Task prompt
Lines with the string "alpha" in the data below: report how many there are, and write nothing but the number.

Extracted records
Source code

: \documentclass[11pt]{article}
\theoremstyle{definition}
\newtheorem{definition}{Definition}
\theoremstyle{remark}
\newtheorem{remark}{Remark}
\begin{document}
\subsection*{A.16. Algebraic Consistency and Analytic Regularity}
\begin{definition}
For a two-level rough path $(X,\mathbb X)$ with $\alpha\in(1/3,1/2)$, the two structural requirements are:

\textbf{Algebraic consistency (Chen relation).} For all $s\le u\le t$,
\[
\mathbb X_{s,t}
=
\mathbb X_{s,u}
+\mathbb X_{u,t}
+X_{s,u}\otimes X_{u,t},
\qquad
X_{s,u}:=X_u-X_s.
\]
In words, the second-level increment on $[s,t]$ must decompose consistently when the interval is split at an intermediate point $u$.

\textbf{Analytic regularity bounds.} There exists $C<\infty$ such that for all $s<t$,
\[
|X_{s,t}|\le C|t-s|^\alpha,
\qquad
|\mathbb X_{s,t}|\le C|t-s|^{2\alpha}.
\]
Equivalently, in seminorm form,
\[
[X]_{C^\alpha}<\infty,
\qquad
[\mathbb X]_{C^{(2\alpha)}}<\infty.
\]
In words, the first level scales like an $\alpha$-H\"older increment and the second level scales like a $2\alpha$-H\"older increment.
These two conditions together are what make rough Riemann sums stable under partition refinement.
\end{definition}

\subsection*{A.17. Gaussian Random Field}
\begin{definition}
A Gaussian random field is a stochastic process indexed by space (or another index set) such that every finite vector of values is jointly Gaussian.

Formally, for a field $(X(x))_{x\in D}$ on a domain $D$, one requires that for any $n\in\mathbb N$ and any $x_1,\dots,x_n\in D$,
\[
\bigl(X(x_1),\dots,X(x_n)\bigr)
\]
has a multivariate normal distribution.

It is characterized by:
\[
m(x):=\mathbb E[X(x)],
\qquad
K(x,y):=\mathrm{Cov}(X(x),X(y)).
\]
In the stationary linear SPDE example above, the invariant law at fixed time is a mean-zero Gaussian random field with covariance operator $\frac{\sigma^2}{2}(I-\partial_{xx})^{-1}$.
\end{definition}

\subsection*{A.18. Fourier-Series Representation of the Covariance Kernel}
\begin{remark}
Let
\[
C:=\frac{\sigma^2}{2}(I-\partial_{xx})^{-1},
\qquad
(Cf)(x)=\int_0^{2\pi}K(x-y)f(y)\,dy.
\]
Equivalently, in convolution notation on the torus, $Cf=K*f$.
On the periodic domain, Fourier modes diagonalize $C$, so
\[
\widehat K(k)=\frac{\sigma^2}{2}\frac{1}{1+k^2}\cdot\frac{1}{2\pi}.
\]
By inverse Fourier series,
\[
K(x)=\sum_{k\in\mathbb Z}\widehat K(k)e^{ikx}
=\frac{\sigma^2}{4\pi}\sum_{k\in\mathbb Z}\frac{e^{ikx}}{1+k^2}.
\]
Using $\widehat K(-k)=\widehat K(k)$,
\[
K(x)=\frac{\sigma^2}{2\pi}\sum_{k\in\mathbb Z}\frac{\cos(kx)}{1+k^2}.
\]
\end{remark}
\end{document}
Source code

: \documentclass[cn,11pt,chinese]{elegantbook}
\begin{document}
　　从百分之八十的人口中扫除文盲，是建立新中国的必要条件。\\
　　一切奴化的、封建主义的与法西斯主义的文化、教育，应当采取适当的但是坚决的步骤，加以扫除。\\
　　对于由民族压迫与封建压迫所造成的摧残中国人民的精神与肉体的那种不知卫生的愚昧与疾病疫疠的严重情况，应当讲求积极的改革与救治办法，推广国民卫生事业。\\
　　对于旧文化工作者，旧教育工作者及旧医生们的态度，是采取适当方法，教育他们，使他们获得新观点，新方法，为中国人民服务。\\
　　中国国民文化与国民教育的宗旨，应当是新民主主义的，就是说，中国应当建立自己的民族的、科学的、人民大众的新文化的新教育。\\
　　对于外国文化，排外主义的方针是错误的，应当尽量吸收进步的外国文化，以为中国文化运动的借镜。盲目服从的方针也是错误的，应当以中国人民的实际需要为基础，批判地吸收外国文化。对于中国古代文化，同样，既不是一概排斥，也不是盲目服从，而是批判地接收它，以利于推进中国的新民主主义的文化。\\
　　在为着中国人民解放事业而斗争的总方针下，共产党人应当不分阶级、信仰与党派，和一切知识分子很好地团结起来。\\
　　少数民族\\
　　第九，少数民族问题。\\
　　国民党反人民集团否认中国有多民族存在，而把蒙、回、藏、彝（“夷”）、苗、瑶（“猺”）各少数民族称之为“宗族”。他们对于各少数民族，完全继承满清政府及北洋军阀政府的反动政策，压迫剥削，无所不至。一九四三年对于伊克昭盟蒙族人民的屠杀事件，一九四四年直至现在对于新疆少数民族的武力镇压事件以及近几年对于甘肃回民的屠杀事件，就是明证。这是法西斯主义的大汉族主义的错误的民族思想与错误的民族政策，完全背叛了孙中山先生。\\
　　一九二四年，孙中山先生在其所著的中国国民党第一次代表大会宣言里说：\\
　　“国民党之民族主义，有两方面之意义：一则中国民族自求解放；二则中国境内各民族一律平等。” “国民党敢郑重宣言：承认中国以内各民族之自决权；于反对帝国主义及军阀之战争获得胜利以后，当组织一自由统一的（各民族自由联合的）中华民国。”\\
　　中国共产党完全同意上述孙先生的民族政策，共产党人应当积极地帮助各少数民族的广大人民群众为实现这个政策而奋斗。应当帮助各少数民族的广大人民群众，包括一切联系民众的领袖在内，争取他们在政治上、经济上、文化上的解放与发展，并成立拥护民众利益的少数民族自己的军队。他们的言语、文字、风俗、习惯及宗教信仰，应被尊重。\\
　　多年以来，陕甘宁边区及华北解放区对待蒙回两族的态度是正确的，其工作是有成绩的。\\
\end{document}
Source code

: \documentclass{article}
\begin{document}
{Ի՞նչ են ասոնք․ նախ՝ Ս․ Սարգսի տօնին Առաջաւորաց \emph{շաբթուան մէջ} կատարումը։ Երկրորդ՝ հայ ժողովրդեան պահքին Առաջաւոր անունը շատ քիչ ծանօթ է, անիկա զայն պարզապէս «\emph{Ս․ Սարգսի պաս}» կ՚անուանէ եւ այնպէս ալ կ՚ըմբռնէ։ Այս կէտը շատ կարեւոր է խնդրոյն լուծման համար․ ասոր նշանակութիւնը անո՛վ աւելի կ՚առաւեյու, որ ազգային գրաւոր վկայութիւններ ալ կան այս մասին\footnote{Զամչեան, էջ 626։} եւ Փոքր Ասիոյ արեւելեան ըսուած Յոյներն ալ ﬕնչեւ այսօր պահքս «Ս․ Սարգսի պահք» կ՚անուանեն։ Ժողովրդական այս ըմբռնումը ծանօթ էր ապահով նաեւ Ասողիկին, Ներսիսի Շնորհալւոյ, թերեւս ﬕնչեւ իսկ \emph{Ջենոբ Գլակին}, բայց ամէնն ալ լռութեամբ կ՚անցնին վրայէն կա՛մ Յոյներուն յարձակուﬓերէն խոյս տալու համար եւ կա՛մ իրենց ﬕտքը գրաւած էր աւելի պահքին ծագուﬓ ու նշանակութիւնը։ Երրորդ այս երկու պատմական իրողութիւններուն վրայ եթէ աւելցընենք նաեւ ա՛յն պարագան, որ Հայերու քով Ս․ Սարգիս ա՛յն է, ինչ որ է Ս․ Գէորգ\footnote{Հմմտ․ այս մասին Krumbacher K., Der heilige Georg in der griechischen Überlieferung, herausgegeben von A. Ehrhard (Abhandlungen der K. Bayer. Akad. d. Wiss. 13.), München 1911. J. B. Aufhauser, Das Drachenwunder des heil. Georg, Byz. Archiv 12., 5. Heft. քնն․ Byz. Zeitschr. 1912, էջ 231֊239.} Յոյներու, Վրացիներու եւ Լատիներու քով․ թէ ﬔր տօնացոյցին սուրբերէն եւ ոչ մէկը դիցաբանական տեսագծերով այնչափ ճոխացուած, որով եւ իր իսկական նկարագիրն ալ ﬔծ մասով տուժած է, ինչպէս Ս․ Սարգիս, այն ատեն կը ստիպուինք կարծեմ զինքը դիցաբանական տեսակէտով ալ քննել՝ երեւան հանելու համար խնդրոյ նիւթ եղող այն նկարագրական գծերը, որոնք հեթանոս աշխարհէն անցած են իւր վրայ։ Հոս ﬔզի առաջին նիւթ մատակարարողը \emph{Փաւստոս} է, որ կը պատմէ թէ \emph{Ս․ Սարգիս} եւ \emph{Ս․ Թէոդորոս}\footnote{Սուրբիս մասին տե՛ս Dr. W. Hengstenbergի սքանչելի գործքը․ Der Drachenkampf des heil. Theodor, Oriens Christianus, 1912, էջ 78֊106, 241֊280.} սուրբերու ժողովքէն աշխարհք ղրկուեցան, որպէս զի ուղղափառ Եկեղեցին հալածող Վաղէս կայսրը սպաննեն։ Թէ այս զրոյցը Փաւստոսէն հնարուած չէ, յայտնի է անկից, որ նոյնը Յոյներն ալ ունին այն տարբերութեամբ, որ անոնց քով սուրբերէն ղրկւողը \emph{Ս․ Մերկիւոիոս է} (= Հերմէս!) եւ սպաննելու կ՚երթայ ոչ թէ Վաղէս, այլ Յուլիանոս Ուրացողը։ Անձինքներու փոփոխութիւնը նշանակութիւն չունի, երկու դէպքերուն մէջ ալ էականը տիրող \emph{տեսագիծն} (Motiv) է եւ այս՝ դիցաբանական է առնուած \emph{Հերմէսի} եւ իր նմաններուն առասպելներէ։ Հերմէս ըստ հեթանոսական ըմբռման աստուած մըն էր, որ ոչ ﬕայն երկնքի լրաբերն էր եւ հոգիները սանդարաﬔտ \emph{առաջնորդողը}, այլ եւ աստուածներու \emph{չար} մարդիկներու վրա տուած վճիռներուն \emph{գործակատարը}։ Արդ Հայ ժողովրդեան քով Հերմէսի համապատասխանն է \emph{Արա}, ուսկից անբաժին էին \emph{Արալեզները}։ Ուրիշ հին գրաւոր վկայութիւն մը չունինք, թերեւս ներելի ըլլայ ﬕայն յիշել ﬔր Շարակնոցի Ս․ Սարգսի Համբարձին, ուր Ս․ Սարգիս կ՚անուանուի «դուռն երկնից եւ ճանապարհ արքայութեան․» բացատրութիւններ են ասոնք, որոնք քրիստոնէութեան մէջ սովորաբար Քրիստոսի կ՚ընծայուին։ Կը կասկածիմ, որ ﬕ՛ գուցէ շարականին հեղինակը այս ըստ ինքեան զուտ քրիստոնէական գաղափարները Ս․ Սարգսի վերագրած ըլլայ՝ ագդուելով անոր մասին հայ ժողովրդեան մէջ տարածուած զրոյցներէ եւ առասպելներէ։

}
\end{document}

Task output
6